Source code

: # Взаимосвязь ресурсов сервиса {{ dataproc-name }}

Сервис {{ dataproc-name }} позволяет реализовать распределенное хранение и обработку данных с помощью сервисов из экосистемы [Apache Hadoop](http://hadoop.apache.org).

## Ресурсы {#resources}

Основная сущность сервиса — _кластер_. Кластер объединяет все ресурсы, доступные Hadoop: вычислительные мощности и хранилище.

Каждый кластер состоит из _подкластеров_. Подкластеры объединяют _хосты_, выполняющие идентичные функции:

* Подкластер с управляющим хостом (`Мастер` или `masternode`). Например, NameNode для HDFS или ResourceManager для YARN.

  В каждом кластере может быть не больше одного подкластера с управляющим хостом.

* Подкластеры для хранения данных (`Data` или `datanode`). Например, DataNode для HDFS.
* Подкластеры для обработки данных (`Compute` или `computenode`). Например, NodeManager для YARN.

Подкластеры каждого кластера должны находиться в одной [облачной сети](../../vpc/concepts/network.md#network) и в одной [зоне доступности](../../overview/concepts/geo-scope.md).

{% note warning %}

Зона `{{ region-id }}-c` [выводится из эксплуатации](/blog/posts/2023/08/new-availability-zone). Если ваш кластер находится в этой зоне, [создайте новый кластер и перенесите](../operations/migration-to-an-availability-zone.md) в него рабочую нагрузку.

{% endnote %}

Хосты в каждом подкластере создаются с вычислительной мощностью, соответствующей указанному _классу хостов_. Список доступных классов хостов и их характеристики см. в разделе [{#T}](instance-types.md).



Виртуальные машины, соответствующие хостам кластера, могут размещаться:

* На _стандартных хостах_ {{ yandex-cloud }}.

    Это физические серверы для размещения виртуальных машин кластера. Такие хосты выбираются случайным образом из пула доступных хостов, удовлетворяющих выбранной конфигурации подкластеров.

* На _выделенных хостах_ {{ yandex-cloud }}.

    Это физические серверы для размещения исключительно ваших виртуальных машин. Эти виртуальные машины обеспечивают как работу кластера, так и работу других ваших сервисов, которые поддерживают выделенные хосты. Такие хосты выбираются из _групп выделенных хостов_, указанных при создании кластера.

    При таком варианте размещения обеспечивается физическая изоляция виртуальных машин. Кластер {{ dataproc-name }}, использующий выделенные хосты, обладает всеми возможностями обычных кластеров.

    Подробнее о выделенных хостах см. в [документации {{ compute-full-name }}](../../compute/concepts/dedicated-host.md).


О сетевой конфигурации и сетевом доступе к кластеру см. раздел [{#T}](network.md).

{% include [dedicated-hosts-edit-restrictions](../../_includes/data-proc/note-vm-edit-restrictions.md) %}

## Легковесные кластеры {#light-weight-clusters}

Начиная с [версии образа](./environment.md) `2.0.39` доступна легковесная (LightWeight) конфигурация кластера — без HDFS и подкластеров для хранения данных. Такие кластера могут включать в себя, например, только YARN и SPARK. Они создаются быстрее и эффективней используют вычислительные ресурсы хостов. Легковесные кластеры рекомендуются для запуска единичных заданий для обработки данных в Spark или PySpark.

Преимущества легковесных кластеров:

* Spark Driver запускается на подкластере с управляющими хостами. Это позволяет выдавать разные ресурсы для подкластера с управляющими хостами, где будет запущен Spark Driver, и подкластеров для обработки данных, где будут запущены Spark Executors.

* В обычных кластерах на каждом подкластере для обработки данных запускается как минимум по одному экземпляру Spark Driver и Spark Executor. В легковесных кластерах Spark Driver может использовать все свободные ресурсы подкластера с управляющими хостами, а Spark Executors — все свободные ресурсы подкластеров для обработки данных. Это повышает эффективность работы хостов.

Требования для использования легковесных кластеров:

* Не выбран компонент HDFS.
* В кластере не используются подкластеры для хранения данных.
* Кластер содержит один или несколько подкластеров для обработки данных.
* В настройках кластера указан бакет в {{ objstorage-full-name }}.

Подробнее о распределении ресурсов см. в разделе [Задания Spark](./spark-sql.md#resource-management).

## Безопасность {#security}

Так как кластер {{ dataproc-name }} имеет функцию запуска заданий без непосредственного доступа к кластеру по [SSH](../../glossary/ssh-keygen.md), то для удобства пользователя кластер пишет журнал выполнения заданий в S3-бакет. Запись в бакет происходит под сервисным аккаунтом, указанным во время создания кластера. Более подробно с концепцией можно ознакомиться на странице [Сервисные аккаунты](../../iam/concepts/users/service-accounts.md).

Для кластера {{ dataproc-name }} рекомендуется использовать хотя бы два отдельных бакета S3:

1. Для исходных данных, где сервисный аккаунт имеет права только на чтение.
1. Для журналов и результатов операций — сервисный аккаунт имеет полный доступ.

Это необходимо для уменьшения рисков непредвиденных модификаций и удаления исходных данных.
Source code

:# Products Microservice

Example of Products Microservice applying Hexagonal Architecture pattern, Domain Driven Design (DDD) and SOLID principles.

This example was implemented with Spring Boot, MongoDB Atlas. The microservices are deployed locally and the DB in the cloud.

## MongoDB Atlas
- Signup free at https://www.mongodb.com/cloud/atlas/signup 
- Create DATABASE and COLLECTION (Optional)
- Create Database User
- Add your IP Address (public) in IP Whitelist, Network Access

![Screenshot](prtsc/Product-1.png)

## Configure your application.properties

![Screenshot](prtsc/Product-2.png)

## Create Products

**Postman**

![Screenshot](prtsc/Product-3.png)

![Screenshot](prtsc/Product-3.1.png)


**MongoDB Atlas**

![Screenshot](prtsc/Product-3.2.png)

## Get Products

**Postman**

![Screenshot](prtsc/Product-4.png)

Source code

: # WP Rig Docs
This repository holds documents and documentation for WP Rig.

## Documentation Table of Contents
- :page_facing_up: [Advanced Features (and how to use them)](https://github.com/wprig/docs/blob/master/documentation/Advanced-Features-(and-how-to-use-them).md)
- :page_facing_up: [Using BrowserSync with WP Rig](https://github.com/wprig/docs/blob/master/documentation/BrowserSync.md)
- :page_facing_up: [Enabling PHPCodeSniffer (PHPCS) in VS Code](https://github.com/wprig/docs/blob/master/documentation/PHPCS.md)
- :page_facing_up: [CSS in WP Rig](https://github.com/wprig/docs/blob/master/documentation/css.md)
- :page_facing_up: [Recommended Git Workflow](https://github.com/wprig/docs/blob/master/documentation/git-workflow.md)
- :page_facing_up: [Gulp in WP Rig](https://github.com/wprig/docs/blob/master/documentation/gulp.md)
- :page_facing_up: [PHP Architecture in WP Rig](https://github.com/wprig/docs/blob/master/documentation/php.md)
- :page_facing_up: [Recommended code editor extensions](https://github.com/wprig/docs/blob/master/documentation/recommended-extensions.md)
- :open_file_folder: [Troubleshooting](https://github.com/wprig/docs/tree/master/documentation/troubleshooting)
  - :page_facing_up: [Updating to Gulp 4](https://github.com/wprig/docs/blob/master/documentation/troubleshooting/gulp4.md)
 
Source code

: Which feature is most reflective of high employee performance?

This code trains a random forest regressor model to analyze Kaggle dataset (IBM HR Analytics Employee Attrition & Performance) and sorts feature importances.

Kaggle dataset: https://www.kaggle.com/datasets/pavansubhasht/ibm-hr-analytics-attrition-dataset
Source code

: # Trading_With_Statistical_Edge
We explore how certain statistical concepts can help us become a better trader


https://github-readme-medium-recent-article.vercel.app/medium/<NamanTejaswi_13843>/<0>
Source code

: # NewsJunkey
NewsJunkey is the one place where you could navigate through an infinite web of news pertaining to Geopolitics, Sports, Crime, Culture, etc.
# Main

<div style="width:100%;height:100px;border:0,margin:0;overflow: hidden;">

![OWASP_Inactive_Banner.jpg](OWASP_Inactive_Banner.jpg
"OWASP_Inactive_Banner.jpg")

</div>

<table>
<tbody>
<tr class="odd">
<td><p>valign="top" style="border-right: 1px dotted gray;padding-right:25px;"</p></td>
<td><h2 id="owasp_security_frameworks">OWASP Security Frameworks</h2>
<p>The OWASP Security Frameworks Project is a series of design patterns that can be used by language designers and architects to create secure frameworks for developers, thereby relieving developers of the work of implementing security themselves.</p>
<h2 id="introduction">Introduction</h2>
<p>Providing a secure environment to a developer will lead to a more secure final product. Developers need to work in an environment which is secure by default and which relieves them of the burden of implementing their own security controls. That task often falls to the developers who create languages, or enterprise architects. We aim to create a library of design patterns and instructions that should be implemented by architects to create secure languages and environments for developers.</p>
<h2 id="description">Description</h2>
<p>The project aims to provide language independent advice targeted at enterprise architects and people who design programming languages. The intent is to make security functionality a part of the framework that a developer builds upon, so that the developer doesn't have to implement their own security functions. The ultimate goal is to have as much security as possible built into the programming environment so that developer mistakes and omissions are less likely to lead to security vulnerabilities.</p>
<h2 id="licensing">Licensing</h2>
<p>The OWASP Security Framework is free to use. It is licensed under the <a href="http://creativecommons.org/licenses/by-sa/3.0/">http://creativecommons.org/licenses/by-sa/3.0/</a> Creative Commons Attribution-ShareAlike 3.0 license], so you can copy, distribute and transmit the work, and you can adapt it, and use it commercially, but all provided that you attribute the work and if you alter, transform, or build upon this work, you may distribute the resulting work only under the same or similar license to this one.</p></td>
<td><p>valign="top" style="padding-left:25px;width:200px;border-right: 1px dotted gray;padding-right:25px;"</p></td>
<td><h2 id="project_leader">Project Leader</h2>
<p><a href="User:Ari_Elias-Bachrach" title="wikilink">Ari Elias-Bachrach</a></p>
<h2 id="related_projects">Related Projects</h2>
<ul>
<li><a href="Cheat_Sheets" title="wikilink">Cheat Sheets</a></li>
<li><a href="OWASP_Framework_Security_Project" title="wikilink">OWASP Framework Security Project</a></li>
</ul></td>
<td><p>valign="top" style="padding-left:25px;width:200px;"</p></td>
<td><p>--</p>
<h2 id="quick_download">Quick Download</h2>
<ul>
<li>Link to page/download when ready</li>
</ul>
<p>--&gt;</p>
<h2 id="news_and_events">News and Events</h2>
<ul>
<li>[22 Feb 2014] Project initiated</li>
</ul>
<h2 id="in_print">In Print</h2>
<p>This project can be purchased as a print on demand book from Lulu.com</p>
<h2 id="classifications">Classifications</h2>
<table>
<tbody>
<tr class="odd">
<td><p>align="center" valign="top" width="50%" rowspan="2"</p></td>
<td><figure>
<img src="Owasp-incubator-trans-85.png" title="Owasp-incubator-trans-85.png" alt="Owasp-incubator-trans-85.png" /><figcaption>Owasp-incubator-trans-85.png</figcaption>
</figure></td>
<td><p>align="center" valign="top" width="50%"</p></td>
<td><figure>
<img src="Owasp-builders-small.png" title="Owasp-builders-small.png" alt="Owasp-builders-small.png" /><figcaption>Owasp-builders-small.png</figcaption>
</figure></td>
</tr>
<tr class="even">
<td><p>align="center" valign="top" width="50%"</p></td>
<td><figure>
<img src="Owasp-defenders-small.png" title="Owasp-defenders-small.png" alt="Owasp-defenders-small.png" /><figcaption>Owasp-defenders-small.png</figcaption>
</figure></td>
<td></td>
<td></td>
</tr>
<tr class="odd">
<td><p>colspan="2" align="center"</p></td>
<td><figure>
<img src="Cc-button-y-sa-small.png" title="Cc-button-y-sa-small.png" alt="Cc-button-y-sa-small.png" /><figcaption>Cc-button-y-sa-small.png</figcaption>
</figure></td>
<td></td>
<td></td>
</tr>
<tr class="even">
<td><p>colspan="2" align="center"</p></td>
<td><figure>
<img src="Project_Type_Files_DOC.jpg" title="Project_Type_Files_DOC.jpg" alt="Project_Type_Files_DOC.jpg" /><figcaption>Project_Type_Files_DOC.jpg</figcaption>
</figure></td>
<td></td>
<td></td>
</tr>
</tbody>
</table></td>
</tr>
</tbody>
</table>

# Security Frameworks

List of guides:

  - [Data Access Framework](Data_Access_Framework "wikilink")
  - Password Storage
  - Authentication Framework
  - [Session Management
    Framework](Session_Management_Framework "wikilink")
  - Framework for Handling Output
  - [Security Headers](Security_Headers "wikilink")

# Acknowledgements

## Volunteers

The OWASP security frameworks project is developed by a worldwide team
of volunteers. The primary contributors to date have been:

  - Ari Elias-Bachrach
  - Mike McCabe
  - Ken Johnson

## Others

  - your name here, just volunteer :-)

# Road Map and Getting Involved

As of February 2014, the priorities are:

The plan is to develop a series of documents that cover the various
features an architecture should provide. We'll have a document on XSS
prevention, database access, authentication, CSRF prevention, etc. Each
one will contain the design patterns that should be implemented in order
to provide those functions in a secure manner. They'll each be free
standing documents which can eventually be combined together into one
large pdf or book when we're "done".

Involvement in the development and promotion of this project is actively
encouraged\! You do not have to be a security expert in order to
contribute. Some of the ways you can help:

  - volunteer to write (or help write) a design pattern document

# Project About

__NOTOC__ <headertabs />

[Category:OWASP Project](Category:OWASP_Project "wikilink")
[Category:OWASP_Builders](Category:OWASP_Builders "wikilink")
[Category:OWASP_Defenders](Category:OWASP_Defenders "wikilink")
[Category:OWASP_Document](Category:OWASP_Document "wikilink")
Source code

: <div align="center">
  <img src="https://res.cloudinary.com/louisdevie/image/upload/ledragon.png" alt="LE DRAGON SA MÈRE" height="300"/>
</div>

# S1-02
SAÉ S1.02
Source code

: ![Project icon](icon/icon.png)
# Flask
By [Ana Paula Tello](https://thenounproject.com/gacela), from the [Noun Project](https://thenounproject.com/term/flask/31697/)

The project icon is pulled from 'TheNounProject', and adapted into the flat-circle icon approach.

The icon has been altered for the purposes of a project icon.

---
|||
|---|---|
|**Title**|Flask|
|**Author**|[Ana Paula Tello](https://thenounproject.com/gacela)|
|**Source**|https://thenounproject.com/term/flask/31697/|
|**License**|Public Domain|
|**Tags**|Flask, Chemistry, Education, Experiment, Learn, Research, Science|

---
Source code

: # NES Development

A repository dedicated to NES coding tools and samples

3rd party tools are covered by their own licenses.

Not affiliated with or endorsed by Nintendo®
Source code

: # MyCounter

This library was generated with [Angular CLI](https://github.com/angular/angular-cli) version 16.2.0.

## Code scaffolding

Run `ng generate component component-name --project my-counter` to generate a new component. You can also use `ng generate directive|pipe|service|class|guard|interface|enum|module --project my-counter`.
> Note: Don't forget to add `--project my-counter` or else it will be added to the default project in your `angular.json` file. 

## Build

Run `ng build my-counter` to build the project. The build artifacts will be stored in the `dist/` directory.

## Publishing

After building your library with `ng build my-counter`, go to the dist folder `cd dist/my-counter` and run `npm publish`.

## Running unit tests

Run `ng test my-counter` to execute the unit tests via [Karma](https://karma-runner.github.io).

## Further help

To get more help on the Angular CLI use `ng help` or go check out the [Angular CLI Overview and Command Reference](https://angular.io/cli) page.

TASK STATEMENT> Go through the material above and state how many lines hold the word "repository". Give only the number.

REPLY> 2